Cet arrêt a posé le principe que la fixation du loyer de renouvellement dans l’hypothèse d’un loyer binaire devait échapper au statut des baux commerciaux et n’était régie que par la convention des parties.
En effet, il arrive très souvent, notamment dans la grande distribution, que le loyer soit fixé de manière binaire, c’est-à-dire par une partie fixe minimum et une partie variable souvent indexée sur le chiffre d’affaires réalisé par le locataire.
Traditionnellement, la jurisprudence a considéré que le Juge des loyers commerciaux n’était pas compétent pour statuer sur ce contrat qui reste régi par les principes contractuels.
Le minimum ne devait pas être évalué à la valeur locative, car n’est pas forcément fixé initialement à la valeur locative mais devait rester un minimum contractuel auquel devait s’ajouter, selon l’accord initial des parties, un pourcentage complémentaire résultant de la variation du chiffre d’affaires.
Mais la jurisprudence a commencé à évoluer.
Dès l’année 2016, un certain nombre de Cours d’appel (LIMOGES et AIX-EN-PROVENCE) ont commencé à remettre en cause les principes qui paraissaient bien établis de fixation judiciaire du loyer de base du bail renouvelé en présence d’un loyer binaire.
Le grand tournant est arrivé durant l’année 2016.
En effet, la Cour de cassation a considéré que lorsque les parties avaient convenu d’un loyer comprenant un minimum garanti et une part variable, elles pouvaient prévoir, par une clause du contrat, de recourir au Juge des loyers commerciaux pour évaluer, lors du renouvellement, ce minimum garanti à la valeur locative (Cour de cassation, 3ème chambre civile, 3 novembre 2016, n° 15-16.826 et Cour de cassation, 3ème chambre civile, 29 novembre 2018, n° 17-27.798).
Il suffisait donc d’étudier les clauses du contrat et vérifier si les parties avaient inséré spécifiquement une clause attribuant au Juge des loyers commerciaux la compétence de fixer le montant du loyer minimum à la valeur locative.
Au passage, ce point soulève une question de procédure.
En effet, l’article R 145-23 du Code de commerce prévoit que les contestations relatives à la fixation du prix du bail révisé ou renouvelé peuvent être portées devant le Président du Tribunal judiciaire ou le Juge qui le remplace (le juge des loyers commerciaux).

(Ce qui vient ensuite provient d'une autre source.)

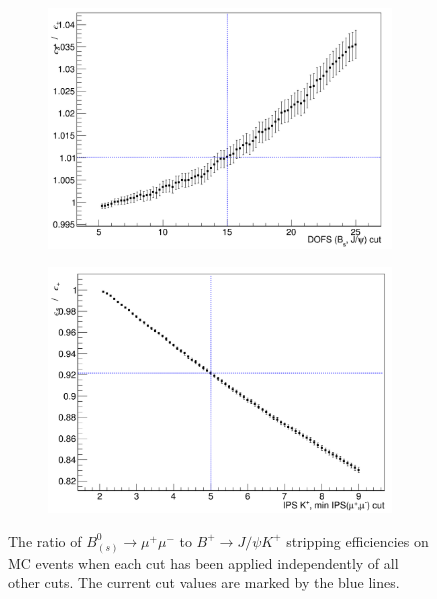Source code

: \begin{figure}
    \begin{subfigure}[b]{0.4\textwidth}
        \includegraphics[width=\textwidth]{./Figs/Selection/DOFS.png}
        \caption{ }
        \label{fig:FD_ratio}
    \end{subfigure}
   \begin{subfigure}[b]{0.4\textwidth}
        \includegraphics[width=\textwidth]{./Figs/Selection/daug_IPS.png}
        \caption{ }
        \label{fig:IPS_ratio}
    \end{subfigure}
    \caption{The ratio of $B^{0}_{(s)}\to\mu^{+} \mu^{-}$ to $B^{+}\to J/\psi K^{+}$ stripping efficiencies on MC events when each cut has been applied independently of all other cuts. The current cut values are marked by the blue lines.}
    \label{fig:ratio_plots}
\end{figure}



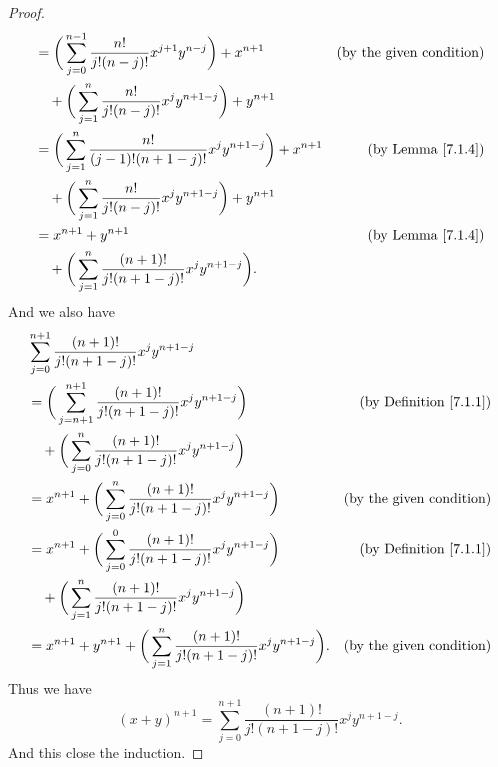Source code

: \begin{proof}
\begin{align*}
                        & = \bigg(\sum_{j = 0}^{n - 1} \frac{n!}{j!(n - j)!} x^{j + 1} y^{n - j}\bigg) + x^{n + 1}   & \text{(by the given condition)}    \\
                        & \quad + \bigg(\sum_{j = 1}^n \frac{n!}{j!(n - j)!} x^j y^{n + 1 - j}\bigg) + y^{n + 1}                                          \\
                        & = \bigg(\sum_{j = 1}^n \frac{n!}{(j - 1)!(n + 1 - j)!} x^j y^{n + 1 - j}\bigg) + x^{n + 1} & \text{(by Lemma \ref{7.1.4})}      \\
                        & \quad + \bigg(\sum_{j = 1}^n \frac{n!}{j!(n - j)!} x^j y^{n + 1 - j}\bigg) + y^{n + 1}                                          \\
                        & = x^{n + 1} + y^{n + 1}                                                                    & \text{(by Lemma \ref{7.1.4})}      \\
                        & \quad + \bigg(\sum_{j = 1}^n \frac{(n + 1)!}{j!(n + 1 - j)!} x^j y^{n + 1 - j}\bigg).
    \end{align*}
    And we also have
    \begin{align*}
         & \sum_{j = 0}^{n + 1} \frac{(n + 1)!}{j!(n + 1 - j)!} x^j y^{n + 1 - j}                                                                       \\
         & = \bigg(\sum_{j = n + 1}^{n + 1} \frac{(n + 1)!}{j!(n + 1 - j)!} x^j y^{n + 1 - j}\bigg)                & \text{(by Definition \ref{7.1.1})} \\
         & \quad + \bigg(\sum_{j = 0}^n \frac{(n + 1)!}{j!(n + 1 - j)!} x^j y^{n + 1 - j}\bigg)                                                         \\
         & = x^{n + 1} + \bigg(\sum_{j = 0}^n \frac{(n + 1)!}{j!(n + 1 - j)!} x^j y^{n + 1 - j}\bigg)              & \text{(by the given condition)}    \\
         & = x^{n + 1} + \bigg(\sum_{j = 0}^0 \frac{(n + 1)!}{j!(n + 1 - j)!} x^j y^{n + 1 - j}\bigg)              & \text{(by Definition \ref{7.1.1})} \\
         & \quad + \bigg(\sum_{j = 1}^n \frac{(n + 1)!}{j!(n + 1 - j)!} x^j y^{n + 1 - j}\bigg)                                                         \\
         & = x^{n + 1} + y^{n + 1} + \bigg(\sum_{j = 1}^n \frac{(n + 1)!}{j!(n + 1 - j)!} x^j y^{n + 1 - j}\bigg). & \text{(by the given condition)}
    \end{align*}
    Thus we have
    \[
        (x + y)^{n + 1} = \sum_{j = 0}^{n + 1} \frac{(n + 1)!}{j!(n + 1 - j)!} x^j y^{n + 1 - j}.
    \]
    And this close the induction.
\end{proof}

Toutes les autres contestations sont portées devant le Tribunal judiciaire.
Dès lors, la contestation soulevée de l’absence de compétence du Juge des loyers commerciaux à se prononcer sur le loyer minimum ne doit pas être considérée comme une fin de non-recevoir conformément à l’article 122 du Code de procédure civile.
En l’occurrence, le Juge des loyers commerciaux ne peut déclarer irrecevable une demande tendant à le voir déclarer incompétent, mais doit examiner la question au fond.
En l’espèce, le locataire et le bailleur avaient prévu une clause selon laquelle le loyer annuel ne pourrait être inférieur à 1,50 % du chiffre d’affaires hors taxes réalisé par le locataire.
Au dernier état des relations contractuelles, les parties se sont accordées sur un renouvellement de bail pour une durée de 12 ans moyennant un loyer minimum garanti fixé à une somme de 247 623,20 € par an, hors taxes et hors charges, reconduisant la clause d’origine.
Le bailleur a saisi le Juge des loyers commerciaux pour solliciter la fixation du prix du bail renouvelé à une somme de 800 000 € par an, considérant que le bail ayant été conclu pour une durée de 12 ans, que le loyer n’était pas plafonné et qu’il devait être fixé à la valeur locative.
L’arrêt de la Cour d’appel d’AIX-EN-PROVENCE intervenu le 24 février 2022 a déclaré irrecevable la demande en fixation judiciaire du loyer renouvelé en rappelant que l’application de la règle jurisprudentielle selon laquelle la fixation du loyer binaire échappe aux dispositions du statut des baux commerciaux et ne pouvait être régie que par la convention des parties, sauf si elles ont prévu par une clause du bail de soumettre la fixation du loyer lors du renouvellement aux dispositions de l’article L 145-33 du Code de commerce.
La Cour d’appel d’AIX-EN-PROVENCE a donc repris quasiment mot pour mot les dernières décisions de la Cour de cassation sur le sujet de 2016 et 2018.
Cependant, la Cour de cassation a décidé, dans son arrêt du 30 mai 2024, d’aller plus loin.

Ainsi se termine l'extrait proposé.